# Would these be too much...



## cmabooty (Jul 30, 2008)

...for a Gizmo?

http://www.rbhsound.com/wm30.shtml

Their high sensitivity gives me hope


----------



## craigsub (Sep 9, 2006)

How big is the room ? :scratchchin:


----------



## cmabooty (Jul 30, 2008)

13x17 maybe? 

They would be used for "tv volume". If my wife can't hear me talking to her from another room, the tv is too loud. Just trying to "clear up" the muddy dialogue i'm getting with the ****** built in TV speakers.


----------



## craigsub (Sep 9, 2006)

:thumbsup:I think you will LOVE Gizmo and those speakers in that application. :thumbsup:


----------



## imported_m-fine (Mar 15, 2008)

Yep, it should work fine. I hooked gizmo up to my simmilar sized and efficient Rocket 750 Ninja's and it drove them to decent levels in a larger room than yours.
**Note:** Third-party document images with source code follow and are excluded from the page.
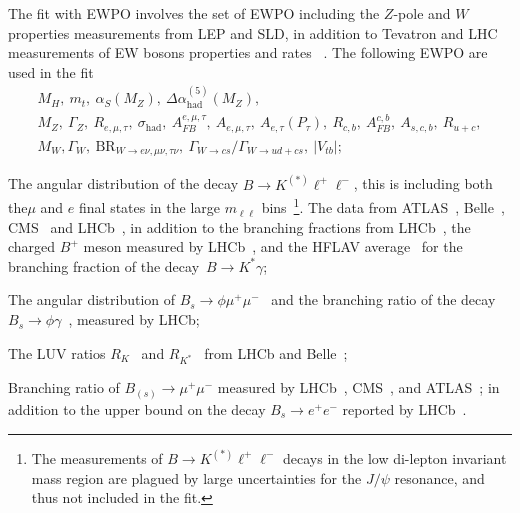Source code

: \begin{itemize}
	\setlength\itemsep{0em}
	{\item The fit with EWPO involves the set of EWPO including the $Z$-pole and $W$ properties measurements from LEP and SLD, in addition to  Tevatron and LHC measurements of  EW bosons properties and rates ~\cite{ALEPH:2005ab,Abe:2000uc,Group:2012gb,Schael:2013ita,Aaboud:2017svj,Khachatryan:2014iya,Abazov:2011ws}. The following EWPO are used in the fit 
		\begin{gather*}
			M_H,~m_t,~\alpha_S(M_Z),~\Delta \alpha_{\mathrm{had}}^{(5)}(M_Z),\\
			M_{Z},~\Gamma_{Z},~R_{e,\mu,\tau},~\sigma_{\mathrm{had}}, ~A^{e,\mu,\tau}_{FB},~A_{e,\mu,\tau},~A_{e,\tau}(P_\tau),~ R_{c,b},~A^{c,b}_{FB},~A_{s,c,b},~R_{u+c}, \\
			M_{W},\Gamma_{W},~\mathrm{BR}_{W\to e \nu,\mu \nu,\tau \nu},~\Gamma_{W\to cs}/\Gamma_{W\to ud+cs},~\left|V_{tb}\right|;
		\end{gather*}
	}
	\item The angular distribution of the decay $B\to K^{(*)}\ell^+\ell^-$, this is including both the$\mu$ and $e$ final states in the large $m_{\ell \ell}$ bins~\footnote{The measurements of  $B\to K^{(*)}\ell^+\ell^-$ decays in the low di-lepton invariant mass region are plagued by large uncertainties for the $J/\psi$ resonance, and thus not included in the fit.}.   The data from ATLAS~\cite{Aaboud:2018krd}, Belle~\cite{Wehle:2016yoi}, CMS~\cite{Khachatryan:2015isa,Sirunyan:2017dhj} and LHCb~\cite{Aaij:2015dea,Aaij:2020nrf}, in addition to the branching fractions from LHCb~\cite{Aaij:2016flj}, the charged $B^+$ meson measured by LHCb~\cite{Aaij:2014pli}, and the HFLAV average~\cite{Amhis:2019ckw} for the branching fraction of the decay~$B\to K^*\gamma$; 
	\item The angular distribution of $B_s\to \phi\mu^+\mu^-$~\cite{Aaij:2015esa} and the branching ratio of  the decay $B_s\to\phi\gamma$~\cite{Aaij:2012ita}, measured by LHCb;
	\item The LUV ratios $R_K$~\cite{Aaij:2019wad} and $R_{K^*}$~\cite{Aaij:2017vbb} from LHCb and Belle~\cite{Abdesselam:2019wac};
	\item Branching ratio of $B_{(s)}\to \mu^+\mu^-$ measured by LHCb~\cite{Aaij:2017vad}, CMS~\cite{Chatrchyan:2013bka}, and ATLAS~\cite{Aaboud:2018mst}; in addition to the upper bound on the decay $B_s\to e^+e^-$ reported by LHCb~\cite{Aaij:2020nol}. 
\end{itemize}
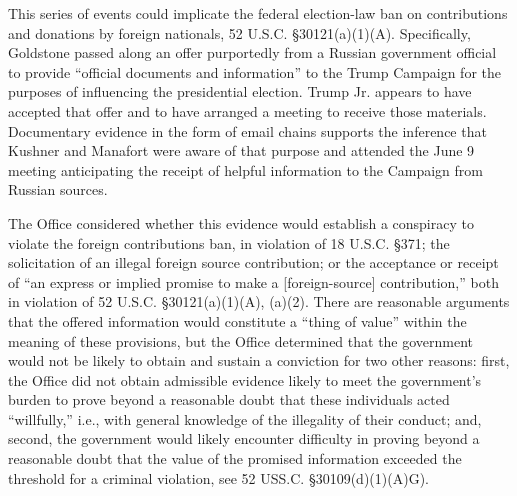 This series of events could implicate the federal election-law ban on contributions and donations by foreign nationals, 52 U.S.C. \S 30121(a)(1)(A).
Specifically, Goldstone passed along an offer purportedly from a Russian government official to provide ``official documents and information'' to the Trump Campaign for the purposes of influencing the presidential election.
Trump Jr. appears to have accepted that offer and to have arranged a meeting to receive those materials.
Documentary evidence in the form of email chains supports the inference that Kushner and Manafort were aware of that purpose and attended the June 9 meeting anticipating the receipt of helpful information to the Campaign from Russian sources.

The Office considered whether this evidence would establish a conspiracy to violate the foreign contributions ban, in violation of 18 U.S.C. \S 371; the solicitation of an illegal foreign source contribution; or the acceptance or receipt of ``an express or implied promise to make a [foreign-source] contribution,'' both in violation of 52 U.S.C. \S 30121(a)(1)(A), (a)(2).
There are reasonable arguments that the offered information would constitute a ``thing of value'' within the meaning of these provisions, but the Office determined that the government would not be likely to obtain and sustain a conviction for two other reasons: first, the Office did not obtain admissible evidence likely to meet the government's burden to prove beyond a reasonable doubt that these individuals acted ``willfully,'' i.e., with general knowledge of the illegality of their conduct; and, second, the government would likely encounter difficulty in proving beyond a reasonable doubt that the value of the promised information exceeded the threshold for a criminal violation, see 52 USS.C. \S 30109(d)(1)(A)G).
Not real rock the house loud but certainly "TV level".


----------



## cmabooty (Jul 30, 2008)

Thanks guys.

It wouldn't have done me much good to put the TV on the wall with the speakers, route the wires inside, etc if i had to put a monster shelf for a Denon receiver or something like that under the tv.

The wife should be able to handle a tiny Gizmo sized shelf though 

Excellent...


----------